How a slew of privileges earned me a Basic Income

I don’t think it’s because I am white. My online clients don’t always see my profile photos and my first name, Kamiel, doesn’t radiate whiteness unequivocally, while my inofficial surname, Choi (최) is unambiguously Korean. Though the name might play a role, I am sure there are other factors. I was once given two academic degrees, likely due to a financial and bureaucratic incentive of the Dutch universities rather than to my own merit (I was a rather lazy student who lacked the raw enthusiasm to penetrate his subjects as deeply as he could). These ‘degrees’ signal a certain intellectual wherewithal and personal ambition and goal-directedness that human resource managers like. The mere abbreviations ‘m.a.’ and ‘m.sc.’ seem to signify that I have certain economically exploitable qualities. I enjoy the crude irony of the fact that these qualities, if I ever possessed them, have fully evaporated over the course of the past decade.

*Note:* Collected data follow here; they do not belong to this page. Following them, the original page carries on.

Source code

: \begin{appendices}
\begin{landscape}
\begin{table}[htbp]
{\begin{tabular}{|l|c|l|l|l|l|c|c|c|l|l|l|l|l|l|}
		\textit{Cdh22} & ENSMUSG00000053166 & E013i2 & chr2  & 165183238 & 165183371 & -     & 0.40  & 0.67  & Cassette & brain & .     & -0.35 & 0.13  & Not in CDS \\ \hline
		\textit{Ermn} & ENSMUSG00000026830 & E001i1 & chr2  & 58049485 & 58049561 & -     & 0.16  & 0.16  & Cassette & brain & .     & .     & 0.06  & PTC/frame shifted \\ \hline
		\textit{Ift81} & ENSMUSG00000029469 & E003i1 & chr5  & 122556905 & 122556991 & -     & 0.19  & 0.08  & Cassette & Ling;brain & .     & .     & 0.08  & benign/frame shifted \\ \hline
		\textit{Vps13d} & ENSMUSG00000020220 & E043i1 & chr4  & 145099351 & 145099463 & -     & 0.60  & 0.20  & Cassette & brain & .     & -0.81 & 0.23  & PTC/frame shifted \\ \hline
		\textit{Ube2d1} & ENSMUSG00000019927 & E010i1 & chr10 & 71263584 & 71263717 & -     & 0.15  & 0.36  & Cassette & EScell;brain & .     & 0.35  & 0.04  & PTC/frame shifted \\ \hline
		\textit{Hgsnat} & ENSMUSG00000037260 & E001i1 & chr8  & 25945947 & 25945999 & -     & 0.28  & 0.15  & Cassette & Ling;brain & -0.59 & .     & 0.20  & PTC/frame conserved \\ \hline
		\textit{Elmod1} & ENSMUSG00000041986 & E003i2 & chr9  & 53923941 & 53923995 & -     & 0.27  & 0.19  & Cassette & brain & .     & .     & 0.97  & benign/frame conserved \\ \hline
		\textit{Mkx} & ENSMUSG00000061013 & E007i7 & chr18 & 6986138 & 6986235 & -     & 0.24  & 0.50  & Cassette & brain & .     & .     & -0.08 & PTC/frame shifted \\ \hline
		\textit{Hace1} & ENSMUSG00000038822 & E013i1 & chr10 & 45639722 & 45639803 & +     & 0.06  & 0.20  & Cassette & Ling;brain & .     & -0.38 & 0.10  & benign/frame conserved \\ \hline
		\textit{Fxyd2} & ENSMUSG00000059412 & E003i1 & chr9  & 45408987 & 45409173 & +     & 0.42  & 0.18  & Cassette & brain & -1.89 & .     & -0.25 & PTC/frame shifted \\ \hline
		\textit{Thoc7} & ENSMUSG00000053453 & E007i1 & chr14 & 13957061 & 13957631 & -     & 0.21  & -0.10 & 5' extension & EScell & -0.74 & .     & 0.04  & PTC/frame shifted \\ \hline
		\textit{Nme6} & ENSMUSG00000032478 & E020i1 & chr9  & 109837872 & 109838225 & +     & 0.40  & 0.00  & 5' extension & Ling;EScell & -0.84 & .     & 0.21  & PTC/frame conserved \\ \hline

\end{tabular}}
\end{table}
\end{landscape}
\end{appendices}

But there might be other privileges. I was able to buy a cheap and good laptop computer in a European country people with rubber boats desperately seek access to. I once passed some ‘tests’ to prove I understand my native Dutch language, which is spoken by some 25 million souls and considerate buying power backing up its economic relevance. I know how to navigate the Internet and write letters to win potential clients. I am a man.

All these things put together have earned me a basic income. Why do I call it a basic income when I ‘work’ for it and I don’t receive it from the government or even as a passive income through advertising? If I still have to work for it, isn’t there still a condition, a dependency?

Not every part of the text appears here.